● **Provided entries**
-- Opening Marker --

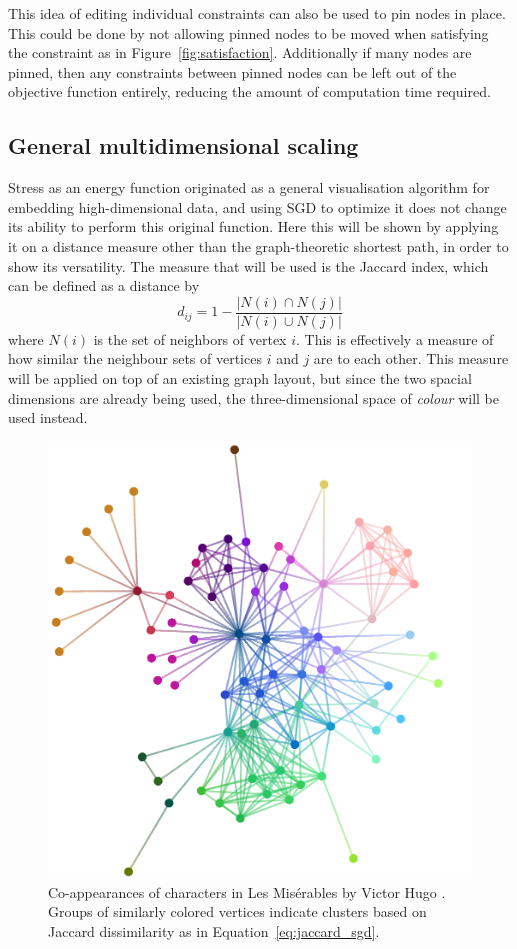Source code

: This idea of editing individual constraints can also be used to pin nodes in place. This could be done by not allowing pinned nodes to be moved when satisfying the constraint as in Figure~\ref{fig:satisfaction}. Additionally if many nodes are pinned, then any constraints between pinned nodes can be left out of the objective function entirely, reducing the amount of computation time required.


\subsection{General multidimensional scaling}
\label{sec:normal_mds}
Stress as an energy function originated as a general visualisation algorithm for embedding high-dimensional data, and using SGD to optimize it does not change its ability to perform this original function. Here this will be shown by applying it on a distance measure other than the graph-theoretic shortest path, in order to show its versatility. The measure that will be used is the Jaccard index, which can be defined as a distance by
\begin{equation}
  d_{ij} = 1 - \frac{|N(i) \cap N(j)|}{|N(i) \cup N(j)|}
  \label{eq:jaccard_sgd}
\end{equation}
where $N(i)$ is the set of neighbors of vertex $i$. This is effectively a measure of how similar the neighbour sets of vertices $i$ and $j$ are to each other.
This measure will be applied on top of an existing graph layout, but since the two spacial dimensions are already being used, the three-dimensional space of \emph{colour} will be used instead.

\begin{figure}
  \centering
  \includegraphics[width=.7\textwidth]{stress/lesmis.png}
  \caption[A graph \texttt{lesmis} with node colours embedded in RGB space]{
  Co-appearances of characters in Les Mis\'erables by Victor Hugo \citep{Knuth1993}.
  Groups of similarly colored vertices indicate clusters based on Jaccard dissimilarity as in Equation~\eqref{eq:jaccard_sgd}.
  }
  \label{fig:jaccard}
\end{figure}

-- Closing Marker --

● **What you will do**
If a line contains the word "lesmis", it counts; please state how many such lines the records above have, and nothing more.

● **Answer to this problem**
2